Dataset excerpts ::
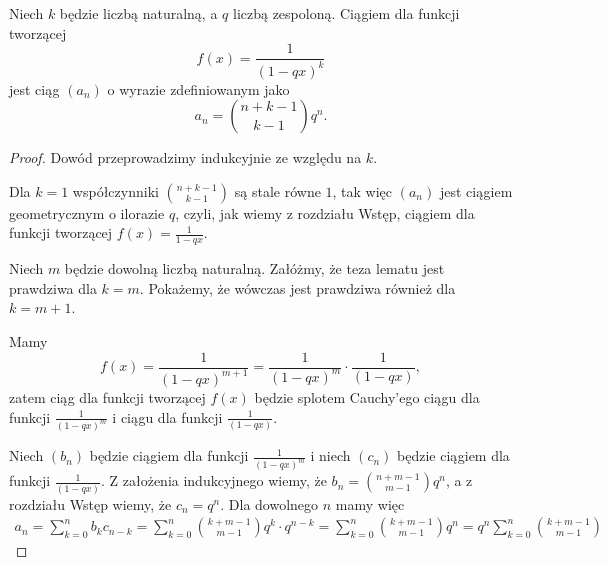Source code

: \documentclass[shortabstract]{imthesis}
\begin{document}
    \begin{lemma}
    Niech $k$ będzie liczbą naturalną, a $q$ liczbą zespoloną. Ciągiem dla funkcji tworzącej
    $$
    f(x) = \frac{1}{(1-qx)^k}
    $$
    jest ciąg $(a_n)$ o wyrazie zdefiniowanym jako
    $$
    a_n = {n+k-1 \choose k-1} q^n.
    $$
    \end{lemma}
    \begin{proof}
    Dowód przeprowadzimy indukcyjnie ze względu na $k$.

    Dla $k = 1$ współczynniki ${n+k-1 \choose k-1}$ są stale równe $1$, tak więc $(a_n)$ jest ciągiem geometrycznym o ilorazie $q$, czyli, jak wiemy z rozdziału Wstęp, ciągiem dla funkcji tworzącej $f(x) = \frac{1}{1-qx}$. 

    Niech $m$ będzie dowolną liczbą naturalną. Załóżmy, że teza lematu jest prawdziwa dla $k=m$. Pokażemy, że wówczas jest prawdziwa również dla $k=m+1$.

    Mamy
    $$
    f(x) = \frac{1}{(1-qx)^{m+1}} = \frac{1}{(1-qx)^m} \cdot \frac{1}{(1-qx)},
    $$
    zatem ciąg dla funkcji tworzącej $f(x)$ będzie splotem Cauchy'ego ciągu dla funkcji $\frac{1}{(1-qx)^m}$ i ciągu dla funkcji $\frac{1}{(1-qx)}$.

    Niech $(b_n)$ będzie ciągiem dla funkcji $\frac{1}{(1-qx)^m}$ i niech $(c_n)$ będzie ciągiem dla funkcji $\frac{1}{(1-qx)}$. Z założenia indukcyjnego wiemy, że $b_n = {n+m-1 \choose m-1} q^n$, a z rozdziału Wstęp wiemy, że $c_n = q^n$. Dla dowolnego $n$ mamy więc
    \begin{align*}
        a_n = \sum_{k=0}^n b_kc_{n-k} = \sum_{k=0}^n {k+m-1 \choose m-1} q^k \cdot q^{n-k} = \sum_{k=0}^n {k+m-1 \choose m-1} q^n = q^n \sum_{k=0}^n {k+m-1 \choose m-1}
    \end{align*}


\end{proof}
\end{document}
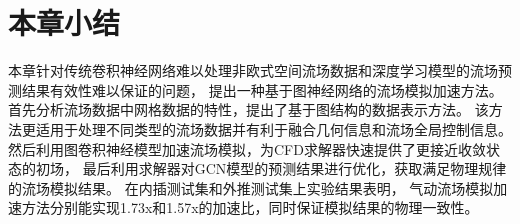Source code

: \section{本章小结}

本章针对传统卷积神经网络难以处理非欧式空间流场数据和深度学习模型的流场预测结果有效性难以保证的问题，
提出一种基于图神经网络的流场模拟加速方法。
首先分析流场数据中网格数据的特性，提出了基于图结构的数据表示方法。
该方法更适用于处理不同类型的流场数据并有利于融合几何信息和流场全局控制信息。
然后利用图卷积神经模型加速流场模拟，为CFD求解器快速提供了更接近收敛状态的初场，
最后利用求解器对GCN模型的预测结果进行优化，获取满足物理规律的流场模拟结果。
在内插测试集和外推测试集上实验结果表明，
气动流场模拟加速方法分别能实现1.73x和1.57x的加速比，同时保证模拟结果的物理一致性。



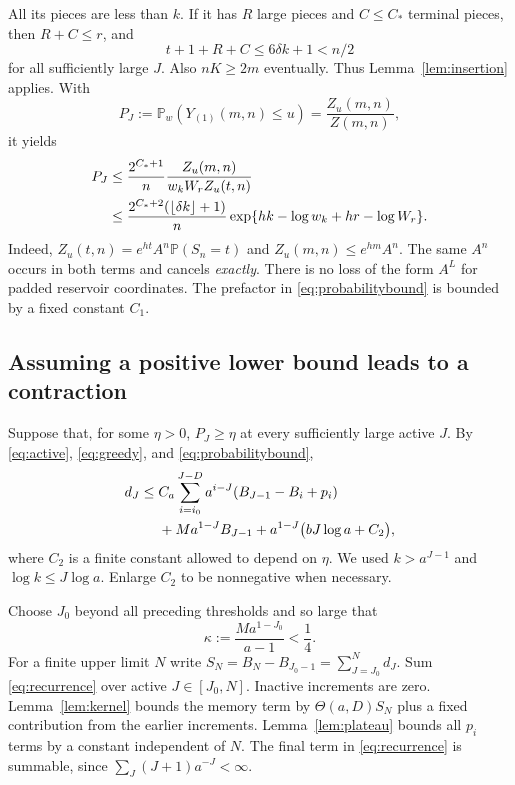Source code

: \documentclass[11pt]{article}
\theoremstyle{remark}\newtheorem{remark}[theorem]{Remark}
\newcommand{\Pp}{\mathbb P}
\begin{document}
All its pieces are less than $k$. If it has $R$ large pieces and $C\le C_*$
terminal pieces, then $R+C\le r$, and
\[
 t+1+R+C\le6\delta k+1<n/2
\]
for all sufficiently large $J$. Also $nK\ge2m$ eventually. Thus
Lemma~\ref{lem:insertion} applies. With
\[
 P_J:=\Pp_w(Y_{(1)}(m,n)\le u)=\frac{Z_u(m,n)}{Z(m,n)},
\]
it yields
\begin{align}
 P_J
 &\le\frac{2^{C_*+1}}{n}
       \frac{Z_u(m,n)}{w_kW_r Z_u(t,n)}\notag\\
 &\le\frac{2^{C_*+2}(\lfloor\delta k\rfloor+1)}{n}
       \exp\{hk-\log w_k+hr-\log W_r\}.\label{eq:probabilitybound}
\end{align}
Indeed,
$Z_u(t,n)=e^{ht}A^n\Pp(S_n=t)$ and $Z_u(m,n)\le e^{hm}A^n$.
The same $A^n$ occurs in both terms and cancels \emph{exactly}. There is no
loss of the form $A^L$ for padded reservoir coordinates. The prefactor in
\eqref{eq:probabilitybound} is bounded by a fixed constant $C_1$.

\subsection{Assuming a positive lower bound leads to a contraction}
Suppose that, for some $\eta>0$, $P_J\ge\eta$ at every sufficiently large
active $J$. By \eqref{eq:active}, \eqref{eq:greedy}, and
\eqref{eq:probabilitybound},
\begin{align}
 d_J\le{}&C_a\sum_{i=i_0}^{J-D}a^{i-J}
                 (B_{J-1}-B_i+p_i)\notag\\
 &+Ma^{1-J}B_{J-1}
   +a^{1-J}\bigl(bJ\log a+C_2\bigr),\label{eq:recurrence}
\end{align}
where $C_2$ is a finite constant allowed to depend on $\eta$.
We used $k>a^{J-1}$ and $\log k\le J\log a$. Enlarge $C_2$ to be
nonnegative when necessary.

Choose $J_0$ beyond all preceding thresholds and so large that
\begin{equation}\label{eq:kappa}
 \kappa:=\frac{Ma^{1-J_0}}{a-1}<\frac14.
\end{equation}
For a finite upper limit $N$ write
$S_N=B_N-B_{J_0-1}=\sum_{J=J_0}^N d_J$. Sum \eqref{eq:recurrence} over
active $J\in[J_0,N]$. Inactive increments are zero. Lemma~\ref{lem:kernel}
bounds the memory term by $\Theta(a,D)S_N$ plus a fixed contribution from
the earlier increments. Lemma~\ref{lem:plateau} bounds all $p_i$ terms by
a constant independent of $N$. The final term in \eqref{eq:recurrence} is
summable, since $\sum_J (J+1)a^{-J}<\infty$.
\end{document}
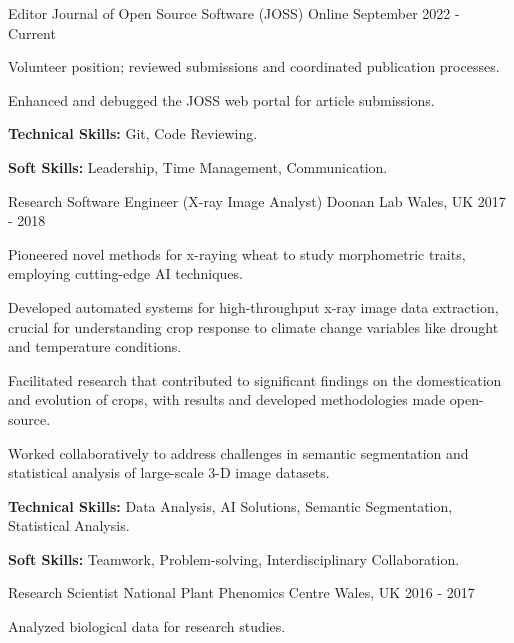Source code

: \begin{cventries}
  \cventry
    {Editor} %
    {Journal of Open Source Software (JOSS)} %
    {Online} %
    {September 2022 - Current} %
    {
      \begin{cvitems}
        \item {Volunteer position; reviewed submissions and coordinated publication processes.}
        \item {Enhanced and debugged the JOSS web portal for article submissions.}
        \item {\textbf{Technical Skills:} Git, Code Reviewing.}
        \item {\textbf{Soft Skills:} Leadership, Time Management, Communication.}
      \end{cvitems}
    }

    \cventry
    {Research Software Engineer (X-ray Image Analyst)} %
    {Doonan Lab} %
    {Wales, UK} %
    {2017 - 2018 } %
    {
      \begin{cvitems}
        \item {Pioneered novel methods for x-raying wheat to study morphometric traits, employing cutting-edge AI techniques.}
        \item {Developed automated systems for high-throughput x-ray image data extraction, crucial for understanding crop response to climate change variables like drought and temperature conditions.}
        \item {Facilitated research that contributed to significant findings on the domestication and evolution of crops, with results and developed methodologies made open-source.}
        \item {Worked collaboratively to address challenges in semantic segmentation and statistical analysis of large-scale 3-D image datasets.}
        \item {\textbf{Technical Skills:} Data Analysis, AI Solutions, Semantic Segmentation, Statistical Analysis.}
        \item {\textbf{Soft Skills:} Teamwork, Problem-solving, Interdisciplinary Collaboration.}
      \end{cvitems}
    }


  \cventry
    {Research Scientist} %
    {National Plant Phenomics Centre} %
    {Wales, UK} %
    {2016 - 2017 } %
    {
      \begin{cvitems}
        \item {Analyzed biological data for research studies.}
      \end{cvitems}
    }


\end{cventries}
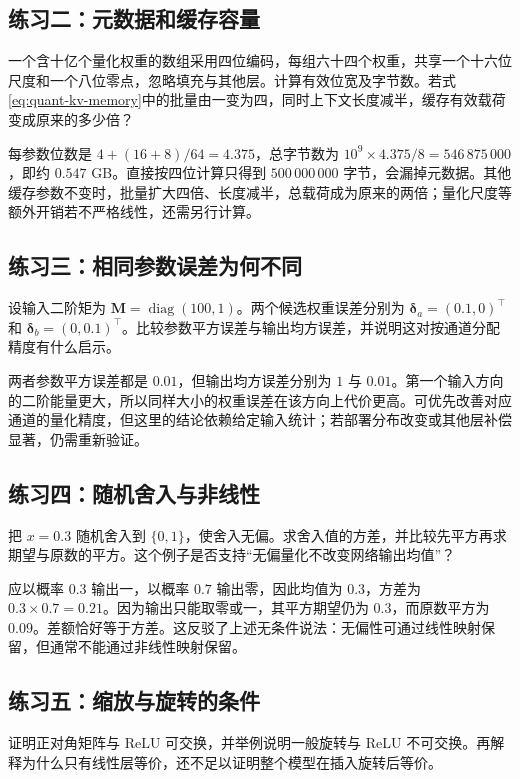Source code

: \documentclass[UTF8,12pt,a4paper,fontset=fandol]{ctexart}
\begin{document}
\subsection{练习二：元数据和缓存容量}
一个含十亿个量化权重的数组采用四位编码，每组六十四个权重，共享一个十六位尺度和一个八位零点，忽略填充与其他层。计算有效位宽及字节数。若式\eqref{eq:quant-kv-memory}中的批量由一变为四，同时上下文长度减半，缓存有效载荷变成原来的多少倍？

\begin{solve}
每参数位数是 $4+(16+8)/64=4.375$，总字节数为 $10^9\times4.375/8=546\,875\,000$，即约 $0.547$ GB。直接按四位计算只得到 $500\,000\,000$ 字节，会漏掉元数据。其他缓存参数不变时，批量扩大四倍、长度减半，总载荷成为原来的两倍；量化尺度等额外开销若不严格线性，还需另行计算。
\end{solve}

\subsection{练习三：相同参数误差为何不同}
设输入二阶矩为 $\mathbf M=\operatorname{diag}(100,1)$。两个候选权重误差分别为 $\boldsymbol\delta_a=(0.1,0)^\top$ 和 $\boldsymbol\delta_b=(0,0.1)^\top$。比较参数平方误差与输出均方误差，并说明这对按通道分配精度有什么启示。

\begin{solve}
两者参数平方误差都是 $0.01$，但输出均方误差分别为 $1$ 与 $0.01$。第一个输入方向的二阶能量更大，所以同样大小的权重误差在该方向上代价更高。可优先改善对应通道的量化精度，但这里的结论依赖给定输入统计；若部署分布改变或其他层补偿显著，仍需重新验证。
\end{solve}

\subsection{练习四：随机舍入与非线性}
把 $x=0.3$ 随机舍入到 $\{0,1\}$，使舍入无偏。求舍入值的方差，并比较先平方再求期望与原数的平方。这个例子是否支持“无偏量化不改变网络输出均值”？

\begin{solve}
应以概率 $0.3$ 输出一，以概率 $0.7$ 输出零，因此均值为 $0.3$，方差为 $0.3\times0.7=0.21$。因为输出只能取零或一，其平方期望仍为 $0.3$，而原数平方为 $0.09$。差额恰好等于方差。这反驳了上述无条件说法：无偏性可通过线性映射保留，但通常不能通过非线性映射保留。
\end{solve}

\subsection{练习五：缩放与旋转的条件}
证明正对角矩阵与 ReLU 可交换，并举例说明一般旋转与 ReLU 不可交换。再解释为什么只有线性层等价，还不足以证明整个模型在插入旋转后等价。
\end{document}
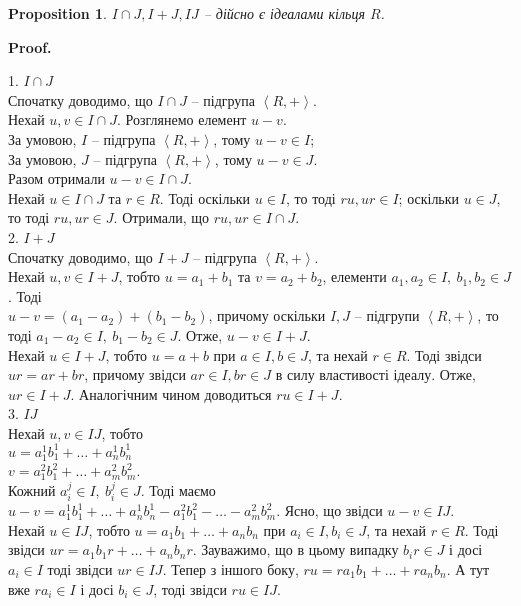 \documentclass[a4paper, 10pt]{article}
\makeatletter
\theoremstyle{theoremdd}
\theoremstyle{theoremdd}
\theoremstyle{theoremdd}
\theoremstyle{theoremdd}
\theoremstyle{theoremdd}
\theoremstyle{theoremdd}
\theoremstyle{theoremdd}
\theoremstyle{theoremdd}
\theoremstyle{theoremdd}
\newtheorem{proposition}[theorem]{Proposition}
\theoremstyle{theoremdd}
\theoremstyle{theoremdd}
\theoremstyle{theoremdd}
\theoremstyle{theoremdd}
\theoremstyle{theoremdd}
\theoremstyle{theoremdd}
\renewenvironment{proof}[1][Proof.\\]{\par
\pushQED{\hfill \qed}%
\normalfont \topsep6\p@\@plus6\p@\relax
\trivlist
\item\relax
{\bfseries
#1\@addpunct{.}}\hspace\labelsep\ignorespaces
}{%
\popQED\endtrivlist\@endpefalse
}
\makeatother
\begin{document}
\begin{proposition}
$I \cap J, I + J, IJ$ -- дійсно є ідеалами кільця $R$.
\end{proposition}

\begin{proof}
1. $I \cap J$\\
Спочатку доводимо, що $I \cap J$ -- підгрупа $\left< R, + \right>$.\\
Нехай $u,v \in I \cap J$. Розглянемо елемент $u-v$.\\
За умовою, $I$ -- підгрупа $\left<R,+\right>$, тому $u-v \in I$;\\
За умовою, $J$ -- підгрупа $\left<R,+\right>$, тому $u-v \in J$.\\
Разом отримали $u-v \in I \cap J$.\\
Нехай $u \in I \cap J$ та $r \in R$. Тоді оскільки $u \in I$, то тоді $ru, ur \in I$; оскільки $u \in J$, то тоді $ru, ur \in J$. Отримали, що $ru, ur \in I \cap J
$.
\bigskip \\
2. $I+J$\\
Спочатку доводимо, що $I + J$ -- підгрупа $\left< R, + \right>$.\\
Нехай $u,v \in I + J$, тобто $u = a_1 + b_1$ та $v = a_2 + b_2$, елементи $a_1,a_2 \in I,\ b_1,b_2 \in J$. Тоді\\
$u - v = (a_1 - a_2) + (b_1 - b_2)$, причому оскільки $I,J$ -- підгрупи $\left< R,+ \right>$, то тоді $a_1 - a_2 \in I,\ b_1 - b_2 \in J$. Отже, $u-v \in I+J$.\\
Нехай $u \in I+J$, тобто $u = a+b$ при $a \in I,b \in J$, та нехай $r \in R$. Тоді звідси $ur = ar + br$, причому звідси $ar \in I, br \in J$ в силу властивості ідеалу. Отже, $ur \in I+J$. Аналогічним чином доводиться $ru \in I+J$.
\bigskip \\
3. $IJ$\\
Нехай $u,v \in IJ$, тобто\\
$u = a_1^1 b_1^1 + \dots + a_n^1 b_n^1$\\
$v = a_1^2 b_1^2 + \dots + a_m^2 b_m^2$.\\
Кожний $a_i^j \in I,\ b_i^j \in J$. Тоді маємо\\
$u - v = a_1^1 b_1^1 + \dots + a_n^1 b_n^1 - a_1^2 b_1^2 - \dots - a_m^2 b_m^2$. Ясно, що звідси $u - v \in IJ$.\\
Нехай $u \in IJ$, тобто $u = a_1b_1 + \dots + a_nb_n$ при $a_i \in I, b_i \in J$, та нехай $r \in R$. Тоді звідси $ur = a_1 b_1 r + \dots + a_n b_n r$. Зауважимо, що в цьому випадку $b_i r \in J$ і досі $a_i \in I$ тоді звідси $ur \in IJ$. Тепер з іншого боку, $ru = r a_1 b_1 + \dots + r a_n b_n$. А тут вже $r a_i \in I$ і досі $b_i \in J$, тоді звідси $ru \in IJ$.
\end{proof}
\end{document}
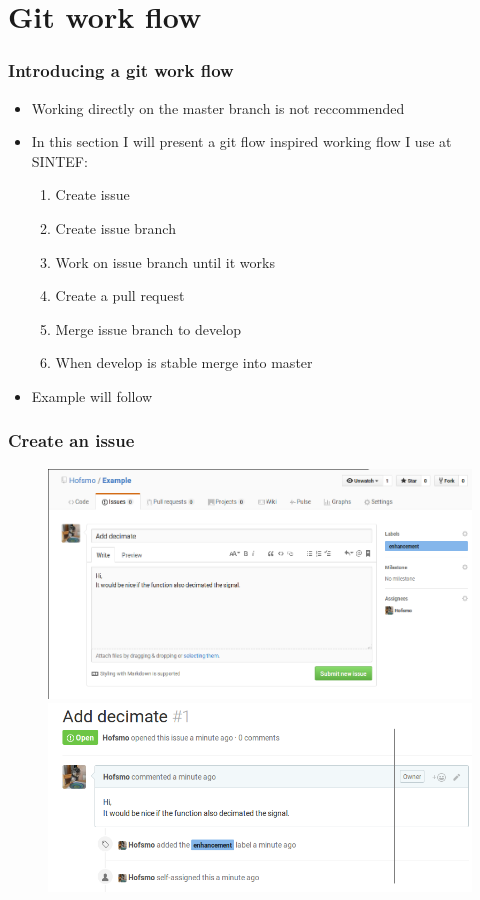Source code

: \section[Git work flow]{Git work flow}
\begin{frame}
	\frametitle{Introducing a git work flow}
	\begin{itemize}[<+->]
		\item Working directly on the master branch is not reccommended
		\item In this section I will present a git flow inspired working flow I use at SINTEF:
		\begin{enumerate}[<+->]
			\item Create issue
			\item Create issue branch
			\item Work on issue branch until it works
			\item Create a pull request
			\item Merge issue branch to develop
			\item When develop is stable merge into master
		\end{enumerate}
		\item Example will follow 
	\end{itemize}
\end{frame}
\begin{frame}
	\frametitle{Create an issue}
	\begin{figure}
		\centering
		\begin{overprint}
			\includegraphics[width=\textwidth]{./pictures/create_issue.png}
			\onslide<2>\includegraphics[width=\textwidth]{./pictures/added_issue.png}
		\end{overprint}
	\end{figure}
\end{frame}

Your assignment :: Where does the string "cdot" appear in the records? Copy every line that holds it.

Written answer ::
    f(x) = \frac{1}{(1-qx)^{m+1}} = \frac{1}{(1-qx)^m} \cdot \frac{1}{(1-qx)},
        a_n = \sum_{k=0}^n b_kc_{n-k} = \sum_{k=0}^n {k+m-1 \choose m-1} q^k \cdot q^{n-k} = \sum_{k=0}^n {k+m-1 \choose m-1} q^n = q^n \sum_{k=0}^n {k+m-1 \choose m-1}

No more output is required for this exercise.